Compatibility of TileDataset with Dataloder
Closed this issue · 3 comments
The following code
ds = PadoDataset('../../../../pathdrive-pado-tggates/local_dataset/', 'r')
ds = ds.filter(filter_local)
tile_ds = TileDataset(
ds,
tiling_strategy=FastGridTiling(
tile_size=(512, 512),
target_mpp=MPP(1, 1),
overlap=0,
min_chunk_size=0.5,
normalize_chunk_sizes=True,
)
)
dl = DataLoader(tile_ds, batch_size=2)
for batch in dl:
print(batch)
break
gives the following error
TypeError: default_collate: batch must contain tensors, numpy arrays, numbers, dicts or lists; found <class 'NoneType'>
I assume it's because some of the metadata is None
ImageId('acetamide', 'Kidney', '65440.svs', sit... 713 1 1 acetamide Kidney ftp://ftp.biosciencedbc.jp/archive/open-tggate... 1/1 Rat Repeat ... 345600.0 0.0 mg/kg None None None None None None
Iterating directly over the TileDataset works fine though, the issue seems to come from when I feed the TileDataset to the Dataloader.

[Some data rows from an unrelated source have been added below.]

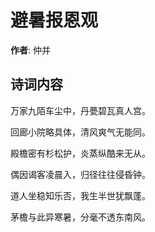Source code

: # 避暑报恩观

**作者**: 仲并

## 诗词内容

万家九陌车尘中，丹甍碧瓦真人宫。

回廊小院略具体，清风爽气无能同。

殿檐密有杉松护，炎蒸纵酷来无从。

偶因谒客凌晨入，归径往往侵昏钟。

道人坐稳知乐否，我生半世犹飘蓬。

茅檐与此异寒暑，分毫不透东南风。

If I pass explicitly the collate_fn defined in TileDataset
it = zip(PadoTileItem._fields, map(list, zip(*batch)))
# noinspection PyArgumentList
dct = CollatedPadoTileItems(it) # type: ignore
tile = dct["tile"]
# collate tiles
if tile:
if isinstance(tile[0], np.ndarray):
dct["tile"] = np.stack(tile)
else:
dct["tile"] = stack(tile)
return dct
as follows
dl = DataLoader(tile_ds, batch_size=2, collate_fn=collate_fn)
everything works. I would expect DataLoader to call the internal collate_fn automatically?
This is by design. Check here to see how the dataset's collate_fn method is passed to the DataLoader constructor:
Lines 621 to 637 in 635d7b8
We could check if since this was written, pytorch made changes that allow a dataset to provide these methods via inspection.
Works as suggested!